Task instructions = Going line by line through the records below, count those with the word "plus" and give only the count.

Stored data:
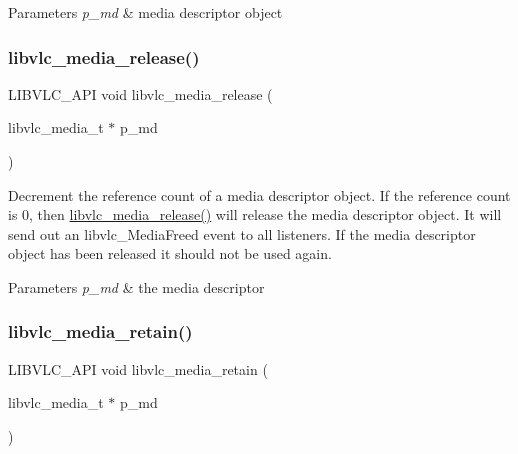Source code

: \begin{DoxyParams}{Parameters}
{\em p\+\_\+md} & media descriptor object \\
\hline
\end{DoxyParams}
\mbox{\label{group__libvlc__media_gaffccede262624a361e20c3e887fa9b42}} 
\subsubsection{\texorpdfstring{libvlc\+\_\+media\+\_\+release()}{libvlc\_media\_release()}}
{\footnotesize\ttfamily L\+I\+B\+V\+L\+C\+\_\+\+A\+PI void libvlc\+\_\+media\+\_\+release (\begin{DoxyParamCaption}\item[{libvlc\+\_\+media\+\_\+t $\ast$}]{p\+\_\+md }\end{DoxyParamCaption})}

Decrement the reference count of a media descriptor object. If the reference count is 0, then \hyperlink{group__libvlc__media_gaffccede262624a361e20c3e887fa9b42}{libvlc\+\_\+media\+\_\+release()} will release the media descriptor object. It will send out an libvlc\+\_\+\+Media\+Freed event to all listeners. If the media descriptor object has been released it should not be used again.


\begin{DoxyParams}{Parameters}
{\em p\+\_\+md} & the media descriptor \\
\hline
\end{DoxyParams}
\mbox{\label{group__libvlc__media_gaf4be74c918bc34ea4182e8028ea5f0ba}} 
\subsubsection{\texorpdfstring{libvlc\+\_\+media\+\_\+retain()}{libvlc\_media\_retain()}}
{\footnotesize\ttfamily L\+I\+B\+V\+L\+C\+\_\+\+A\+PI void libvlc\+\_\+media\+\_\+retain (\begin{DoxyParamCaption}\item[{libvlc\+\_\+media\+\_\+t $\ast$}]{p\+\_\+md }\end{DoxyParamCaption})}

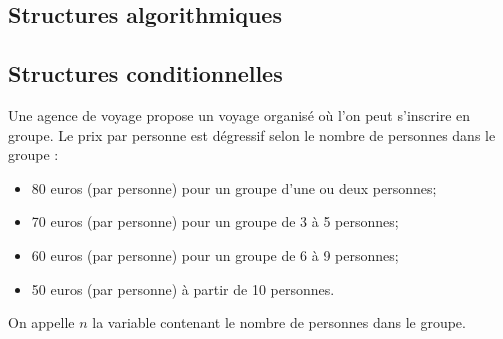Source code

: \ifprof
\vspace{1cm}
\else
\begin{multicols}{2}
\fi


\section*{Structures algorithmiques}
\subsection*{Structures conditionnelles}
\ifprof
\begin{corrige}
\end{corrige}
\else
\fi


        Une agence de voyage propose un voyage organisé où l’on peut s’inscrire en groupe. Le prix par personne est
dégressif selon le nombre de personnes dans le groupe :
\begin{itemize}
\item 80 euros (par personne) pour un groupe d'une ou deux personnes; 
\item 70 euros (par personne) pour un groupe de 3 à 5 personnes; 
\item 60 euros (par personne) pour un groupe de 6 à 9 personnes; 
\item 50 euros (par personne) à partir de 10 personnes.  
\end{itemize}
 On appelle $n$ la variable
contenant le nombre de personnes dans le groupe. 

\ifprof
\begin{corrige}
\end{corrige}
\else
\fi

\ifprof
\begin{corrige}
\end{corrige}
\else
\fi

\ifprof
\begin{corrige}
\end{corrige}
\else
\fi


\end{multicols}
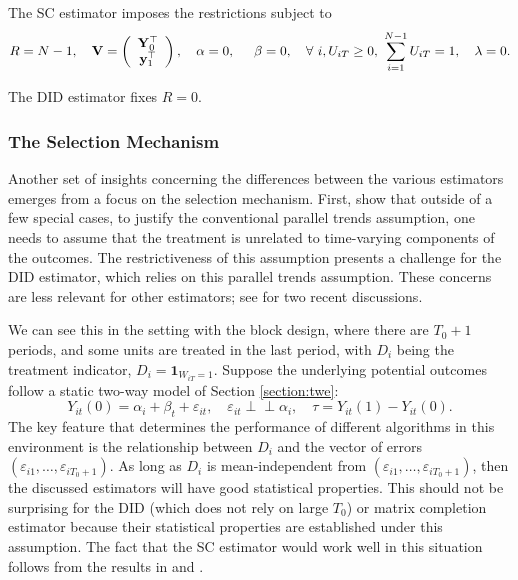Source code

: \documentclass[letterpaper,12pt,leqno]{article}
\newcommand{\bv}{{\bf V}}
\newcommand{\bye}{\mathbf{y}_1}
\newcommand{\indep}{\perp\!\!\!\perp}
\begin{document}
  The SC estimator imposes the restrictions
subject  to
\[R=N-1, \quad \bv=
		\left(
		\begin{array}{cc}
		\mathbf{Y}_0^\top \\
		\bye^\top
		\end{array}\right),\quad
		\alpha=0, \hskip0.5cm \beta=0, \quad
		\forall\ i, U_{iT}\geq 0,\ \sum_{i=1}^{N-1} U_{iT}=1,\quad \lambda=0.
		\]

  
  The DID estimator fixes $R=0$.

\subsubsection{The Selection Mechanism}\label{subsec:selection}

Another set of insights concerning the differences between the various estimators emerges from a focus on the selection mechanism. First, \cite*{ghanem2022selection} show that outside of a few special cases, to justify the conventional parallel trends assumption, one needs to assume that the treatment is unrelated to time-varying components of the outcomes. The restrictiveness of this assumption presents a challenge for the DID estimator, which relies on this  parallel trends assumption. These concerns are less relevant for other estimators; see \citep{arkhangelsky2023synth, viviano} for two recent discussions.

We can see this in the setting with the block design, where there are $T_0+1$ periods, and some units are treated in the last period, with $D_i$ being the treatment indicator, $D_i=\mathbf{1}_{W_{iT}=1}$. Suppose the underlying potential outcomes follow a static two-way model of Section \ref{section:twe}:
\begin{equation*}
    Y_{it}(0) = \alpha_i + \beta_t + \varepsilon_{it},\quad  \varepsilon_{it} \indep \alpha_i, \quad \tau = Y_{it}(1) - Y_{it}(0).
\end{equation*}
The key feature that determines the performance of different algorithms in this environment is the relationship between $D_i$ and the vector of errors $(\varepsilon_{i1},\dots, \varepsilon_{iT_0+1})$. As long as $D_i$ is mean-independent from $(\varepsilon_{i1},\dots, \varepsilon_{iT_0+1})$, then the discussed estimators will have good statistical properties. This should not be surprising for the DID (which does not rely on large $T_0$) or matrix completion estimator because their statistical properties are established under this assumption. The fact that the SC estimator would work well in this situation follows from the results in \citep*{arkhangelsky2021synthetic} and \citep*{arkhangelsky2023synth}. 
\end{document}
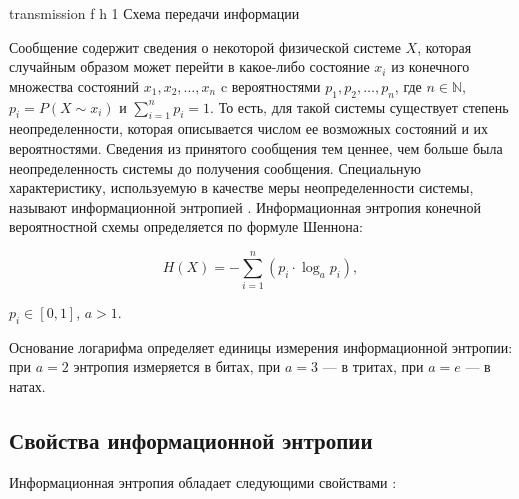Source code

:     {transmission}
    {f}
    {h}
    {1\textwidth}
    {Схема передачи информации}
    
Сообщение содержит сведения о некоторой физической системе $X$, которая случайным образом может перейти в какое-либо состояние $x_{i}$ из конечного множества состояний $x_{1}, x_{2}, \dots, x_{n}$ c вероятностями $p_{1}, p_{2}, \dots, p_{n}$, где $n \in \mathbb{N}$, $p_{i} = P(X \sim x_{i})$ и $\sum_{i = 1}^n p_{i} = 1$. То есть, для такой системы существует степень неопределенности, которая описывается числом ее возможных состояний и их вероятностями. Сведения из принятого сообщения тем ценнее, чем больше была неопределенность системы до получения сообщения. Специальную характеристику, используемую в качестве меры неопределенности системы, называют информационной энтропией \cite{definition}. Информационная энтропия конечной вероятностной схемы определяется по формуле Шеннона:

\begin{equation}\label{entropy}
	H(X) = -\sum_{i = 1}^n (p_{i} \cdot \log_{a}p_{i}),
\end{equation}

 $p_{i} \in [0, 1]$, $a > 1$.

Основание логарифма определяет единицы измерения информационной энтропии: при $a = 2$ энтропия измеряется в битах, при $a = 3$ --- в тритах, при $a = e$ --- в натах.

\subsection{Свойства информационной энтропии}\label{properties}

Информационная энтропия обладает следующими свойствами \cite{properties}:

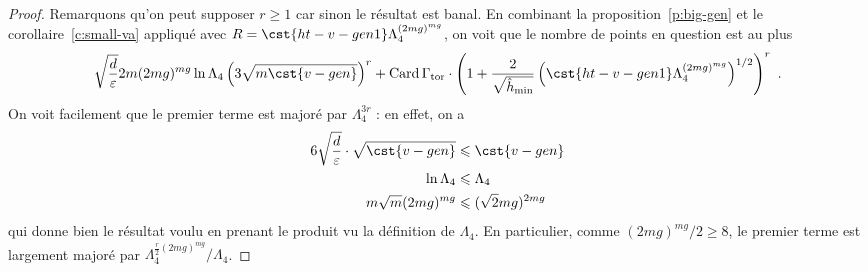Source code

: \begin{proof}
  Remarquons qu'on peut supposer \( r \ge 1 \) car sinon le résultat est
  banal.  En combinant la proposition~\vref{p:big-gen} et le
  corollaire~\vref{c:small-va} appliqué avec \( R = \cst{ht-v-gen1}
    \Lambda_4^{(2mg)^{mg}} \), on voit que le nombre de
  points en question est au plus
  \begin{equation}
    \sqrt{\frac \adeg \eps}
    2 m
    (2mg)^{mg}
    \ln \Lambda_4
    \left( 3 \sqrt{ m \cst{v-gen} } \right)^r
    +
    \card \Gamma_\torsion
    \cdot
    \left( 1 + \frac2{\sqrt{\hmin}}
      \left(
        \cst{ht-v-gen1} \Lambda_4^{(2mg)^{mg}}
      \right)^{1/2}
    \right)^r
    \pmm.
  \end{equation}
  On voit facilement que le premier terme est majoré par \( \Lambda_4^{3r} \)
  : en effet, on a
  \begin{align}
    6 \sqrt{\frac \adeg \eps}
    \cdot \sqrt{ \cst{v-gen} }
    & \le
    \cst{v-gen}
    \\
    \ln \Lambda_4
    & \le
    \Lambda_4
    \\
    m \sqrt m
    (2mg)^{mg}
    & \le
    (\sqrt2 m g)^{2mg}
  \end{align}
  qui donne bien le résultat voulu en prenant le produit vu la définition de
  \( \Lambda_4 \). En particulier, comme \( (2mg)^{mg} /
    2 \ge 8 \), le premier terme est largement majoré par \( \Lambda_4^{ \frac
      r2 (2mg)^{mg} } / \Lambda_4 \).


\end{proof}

--

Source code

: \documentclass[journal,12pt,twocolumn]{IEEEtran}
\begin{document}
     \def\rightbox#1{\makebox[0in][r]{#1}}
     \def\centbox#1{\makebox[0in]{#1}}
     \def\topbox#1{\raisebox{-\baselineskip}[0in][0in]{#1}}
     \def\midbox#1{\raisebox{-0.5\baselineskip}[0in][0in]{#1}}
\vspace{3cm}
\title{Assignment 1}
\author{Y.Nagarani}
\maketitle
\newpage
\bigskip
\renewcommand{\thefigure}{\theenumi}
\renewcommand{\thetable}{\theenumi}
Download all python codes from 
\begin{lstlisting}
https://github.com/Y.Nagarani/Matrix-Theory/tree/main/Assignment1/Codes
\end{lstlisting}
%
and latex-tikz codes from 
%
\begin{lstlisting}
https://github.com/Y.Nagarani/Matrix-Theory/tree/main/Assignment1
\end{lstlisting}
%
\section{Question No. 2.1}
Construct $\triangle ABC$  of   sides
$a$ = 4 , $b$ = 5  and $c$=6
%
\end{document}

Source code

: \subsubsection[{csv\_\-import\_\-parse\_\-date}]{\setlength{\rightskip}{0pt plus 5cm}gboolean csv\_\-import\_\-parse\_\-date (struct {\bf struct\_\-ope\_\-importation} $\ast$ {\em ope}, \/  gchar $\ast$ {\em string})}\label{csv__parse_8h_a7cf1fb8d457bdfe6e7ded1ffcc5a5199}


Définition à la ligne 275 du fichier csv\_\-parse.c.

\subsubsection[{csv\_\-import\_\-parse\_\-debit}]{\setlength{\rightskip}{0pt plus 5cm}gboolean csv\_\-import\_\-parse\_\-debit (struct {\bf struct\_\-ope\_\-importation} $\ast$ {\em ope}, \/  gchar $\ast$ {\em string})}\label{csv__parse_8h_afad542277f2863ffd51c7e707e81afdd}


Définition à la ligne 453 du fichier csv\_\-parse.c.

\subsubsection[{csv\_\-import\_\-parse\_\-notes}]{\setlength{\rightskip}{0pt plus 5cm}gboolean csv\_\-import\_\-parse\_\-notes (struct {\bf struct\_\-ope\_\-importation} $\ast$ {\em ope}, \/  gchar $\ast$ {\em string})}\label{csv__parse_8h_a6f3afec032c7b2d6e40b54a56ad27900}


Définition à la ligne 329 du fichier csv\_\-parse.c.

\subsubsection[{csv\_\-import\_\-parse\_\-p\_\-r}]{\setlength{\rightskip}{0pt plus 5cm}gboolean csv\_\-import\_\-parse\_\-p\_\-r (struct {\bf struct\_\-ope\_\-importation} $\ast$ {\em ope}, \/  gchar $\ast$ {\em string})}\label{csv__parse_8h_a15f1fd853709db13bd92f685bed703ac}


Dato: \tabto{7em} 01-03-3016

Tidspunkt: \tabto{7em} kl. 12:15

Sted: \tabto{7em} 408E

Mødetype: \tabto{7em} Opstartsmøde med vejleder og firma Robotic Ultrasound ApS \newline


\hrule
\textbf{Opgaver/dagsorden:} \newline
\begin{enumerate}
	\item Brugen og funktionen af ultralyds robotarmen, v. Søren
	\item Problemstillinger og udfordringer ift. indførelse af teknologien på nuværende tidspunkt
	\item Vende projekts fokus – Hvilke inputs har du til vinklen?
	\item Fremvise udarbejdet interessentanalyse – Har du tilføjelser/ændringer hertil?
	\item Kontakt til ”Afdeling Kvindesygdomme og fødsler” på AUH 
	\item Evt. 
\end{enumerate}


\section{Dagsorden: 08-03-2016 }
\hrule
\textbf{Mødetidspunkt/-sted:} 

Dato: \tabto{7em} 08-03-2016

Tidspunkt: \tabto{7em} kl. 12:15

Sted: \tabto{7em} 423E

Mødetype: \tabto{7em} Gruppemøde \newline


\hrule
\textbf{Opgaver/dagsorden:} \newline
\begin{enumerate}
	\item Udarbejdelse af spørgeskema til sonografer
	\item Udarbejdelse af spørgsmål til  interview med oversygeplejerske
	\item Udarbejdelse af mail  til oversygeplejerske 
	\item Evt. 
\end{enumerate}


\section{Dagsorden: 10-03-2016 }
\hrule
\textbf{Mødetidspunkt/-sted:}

Solution to this task = 5